One of the books I read in initial days of my career was titled “What got you Here, Won’t Get You There”. While the book has been written quite a few years back, the learnings from the book still hold! In his book, Marshall Goldsmith explains that at times the habits which got us at our current place would hold us back from taking ourselves to the next level.
I saw this live in action (once again) in the hackathon we hosted last weekend! Close to 1200 data scientists across the globe participated in Black Friday Data Hack. It was a 72 hours data science challenge and I am sure every participant from the competition walked away as a winner – taking away a ton of learning or earning from it!
Even in such a short duration contest, all the toppers challenged themselves and took a path less traveled. And guess what, it paid off! Not only did they break away from other data scientists, but they were also able to come out with solutions which stood out from other solutions. More on this later!
Like always, we decided to experiment with ground rules in our hackathon. This time, we simplified the design (no surprises during the hackathon) and made sure that we put in extra efforts on making sure the dataset is good.
Over the coming days – multiple datasets were rejected, various problems were declared as “Not Good Enough”. Finally, we were able to get a dataset, which would have something for everyone. The beginners can perform basic exploration, while there was enough room for out of box thinking for advanced users.
With close to 1,050 registrations and 3 days to go, we launched the competition on midnight of 19th – 20th November. There was a positive feedback on the dataset with in an hour and people started taking stab at various approaches overnight.
During the 3 days, we saw close to 2,500 submissions and 162 people making attempts at the leaderboard. The race to the top and top 10 was tough! People were constantly flowing in and flowing out of the race.
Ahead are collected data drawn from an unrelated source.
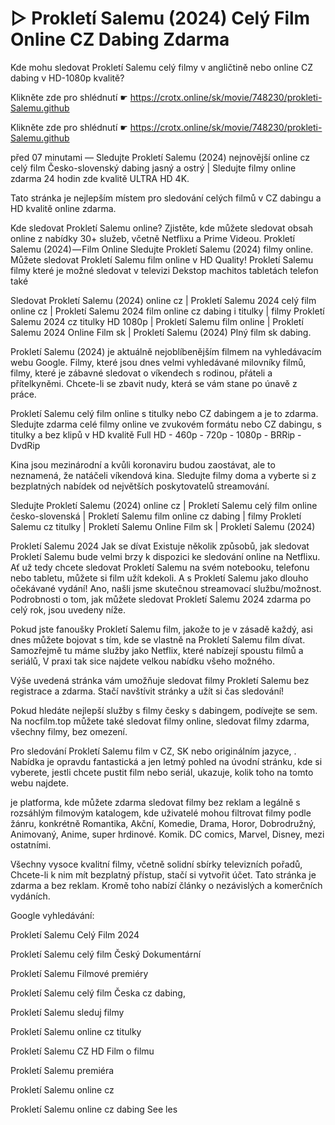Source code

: # ▷ Prokletí Salemu (2024) Celý Film Online CZ Dabing Zdarma


Kde mohu sledovat Prokletí Salemu celý filmy v angličtině nebo online CZ dabing v HD-1080p kvalitě?

 

 

 

Klikněte zde pro shlédnutí ☛ https://crotx.online/sk/movie/748230/prokleti-Salemu.github

Klikněte zde pro shlédnutí ☛ https://crotx.online/sk/movie/748230/prokleti-Salemu.github

 

 

 

před 07 minutami — Sledujte Prokletí Salemu (2024) nejnovější online cz celý film Česko-slovenský dabing jasný a ostrý | Sledujte filmy online zdarma 24 hodin zde kvalitě ULTRA HD 4K.


Tato stránka je nejlepším místem pro sledování celých filmů v CZ dabingu a HD kvalitě online zdarma.


Kde sledovat Prokletí Salemu online? Zjistěte, kde můžete sledovat obsah online z nabídky 30+ služeb, včetně Netflixu a Prime Videou. Prokletí Salemu (2024) — Film Online Sledujte Prokletí Salemu (2024) filmy online. Můžete sledovat Prokletí Salemu film online v HD Quality! Prokletí Salemu filmy které je možné sledovat v televizi Dekstop machitos tabletách telefon také


Sledovat Prokletí Salemu (2024) online cz | Prokletí Salemu 2024 celý film online cz | Prokletí Salemu 2024 film online cz dabing i titulky | filmy Prokletí Salemu 2024 cz titulky HD 1080p | Prokletí Salemu film online | Prokletí Salemu 2024 Online Film sk | Prokletí Salemu (2024) Plný film sk dabing.


Prokletí Salemu (2024) je aktuálně nejoblíbenějším filmem na vyhledávacím webu Google. Filmy, které jsou dnes velmi vyhledávané milovníky filmů, filmy, které je zábavné sledovat o víkendech s rodinou, přáteli a přítelkyněmi. Chcete-li se zbavit nudy, která se vám stane po únavě z práce.


Prokletí Salemu celý film online s titulky nebo CZ dabingem a je to zdarma. Sledujte zdarma celé filmy online ve zvukovém formátu nebo CZ dabingu, s titulky a bez klipů v HD kvalitě Full HD - 460p - 720p - 1080p - BRRip - DvdRip


Kina jsou mezinárodní a kvůli koronaviru budou zaostávat, ale to neznamená, že natáčeli víkendová kina. Sledujte filmy doma a vyberte si z bezplatných nabídek od největších poskytovatelů streamování.


Sledujte Prokletí Salemu (2024) online cz | Prokletí Salemu celý film online česko-slovenská | Prokletí Salemu film online cz dabing | filmy Prokletí Salemu cz titulky | Prokletí Salemu Online Film sk | Prokletí Salemu (2024)


Prokletí Salemu 2024 Jak se dívat Existuje několik způsobů, jak sledovat Prokletí Salemu bude velmi brzy k dispozici ke sledování online na Netflixu. Ať už tedy chcete sledovat Prokletí Salemu na svém notebooku, telefonu nebo tabletu, můžete si film užít kdekoli. A s Prokletí Salemu jako dlouho očekávané vydání! Ano, našli jsme skutečnou streamovací službu/možnost. Podrobnosti o tom, jak můžete sledovat Prokletí Salemu 2024 zdarma po celý rok, jsou uvedeny níže.

Pokud jste fanoušky Prokletí Salemu film, jakože to je v zásadě každý, asi dnes můžete bojovat s tím, kde se vlastně na Prokletí Salemu film dívat. Samozřejmě tu máme služby jako Netflix, které nabízejí spoustu filmů a seriálů, V praxi tak sice najdete velkou nabídku všeho možného.


Výše uvedená stránka vám umožňuje sledovat filmy Prokletí Salemu bez registrace a zdarma. Stačí navštívit stránky a užít si čas sledování!


Pokud hledáte nejlepší služby s filmy česky s dabingem, podívejte se sem. Na nocfilm.top můžete také sledovat filmy online, sledovat filmy zdarma, všechny filmy, bez omezení.


Pro sledování Prokletí Salemu film v CZ, SK nebo originálním jazyce, . Nabídka je opravdu fantastická a jen letmý pohled na úvodní stránku, kde si vyberete, jestli chcete pustit film nebo seriál, ukazuje, kolik toho na tomto webu najdete.


je platforma, kde můžete zdarma sledovat filmy bez reklam a legálně s rozsáhlým filmovým katalogem, kde uživatelé mohou filtrovat filmy podle žánru, konkrétně Romantika, Akční, Komedie, Drama, Horor, Dobrodružný, Animovaný, Anime, super hrdinové. Komik. DC comics, Marvel, Disney, mezi ostatními.


Všechny vysoce kvalitní filmy, včetně solidní sbírky televizních pořadů, Chcete-li k nim mít bezplatný přístup, stačí si vytvořit účet. Tato stránka je zdarma a bez reklam. Kromě toho nabízí články o nezávislých a komerčních vydáních.


Google vyhledávání:

Prokletí Salemu Celý Film 2024

Prokletí Salemu celý film Český Dokumentární

Prokletí Salemu Filmové premiéry

Prokletí Salemu celý film Česka cz dabing,

Prokletí Salemu sleduj filmy

Prokletí Salemu online cz titulky

Prokletí Salemu CZ HD Film o filmu

Prokletí Salemu premiéra

Prokletí Salemu online cz

Prokletí Salemu online cz dabing See les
The best part – there was constant learning for everyone in the process. Leaders happily shared the benchmark scripts. Newbies followed the cues and learnt the tricks of the trade.
At the end, the winners stood out for what they had done over three days (approaches in detail below). Here were the top 3 finishers:
Before I reveal their approaches, I’d want to thank these people for their immense co-operation and time. I know that they participate in these hackathons for the learning and the community and have always been helpful whenever I have asked them for any help. It’s great to connect with these people.
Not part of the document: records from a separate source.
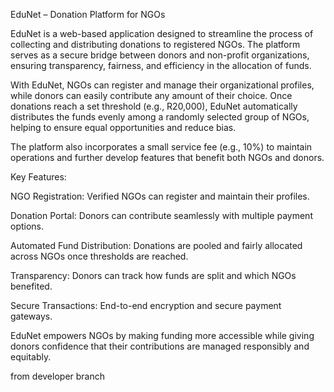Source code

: EduNet – Donation Platform for NGOs

EduNet is a web-based application designed to streamline the process of collecting and distributing donations to registered NGOs. The platform serves as a secure bridge between donors and non-profit organizations, ensuring transparency, fairness, and efficiency in the allocation of funds.

With EduNet, NGOs can register and manage their organizational profiles, while donors can easily contribute any amount of their choice. Once donations reach a set threshold (e.g., R20,000), EduNet automatically distributes the funds evenly among a randomly selected group of NGOs, helping to ensure equal opportunities and reduce bias.

The platform also incorporates a small service fee (e.g., 10%) to maintain operations and further develop features that benefit both NGOs and donors.

Key Features:

NGO Registration: Verified NGOs can register and maintain their profiles.

Donation Portal: Donors can contribute seamlessly with multiple payment options.

Automated Fund Distribution: Donations are pooled and fairly allocated across NGOs once thresholds are reached.

Transparency: Donors can track how funds are split and which NGOs benefited.

Secure Transactions: End-to-end encryption and secure payment gateways.

EduNet empowers NGOs by making funding more accessible while giving donors confidence that their contributions are managed responsibly and equitably.

from developer branch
Also Read: Exclusive Interview with SRK, Kaggle Rank 25
A retail company “ABC Private Limited” wants to understand the customer purchase behaviour (specifically, purchase amount) against various products of different categories. They have shared purchase summary of various customers for selected high volume products from last month.
The data set also contains customer demographics (age, gender, marital status, city_type, stay_in_current_city), product details (product_id and product category) and Total purchase_amount from last month.
Now, they want to build a model to predict the purchase amount of customer against various products which will help them to create personalized offer for customers against different products.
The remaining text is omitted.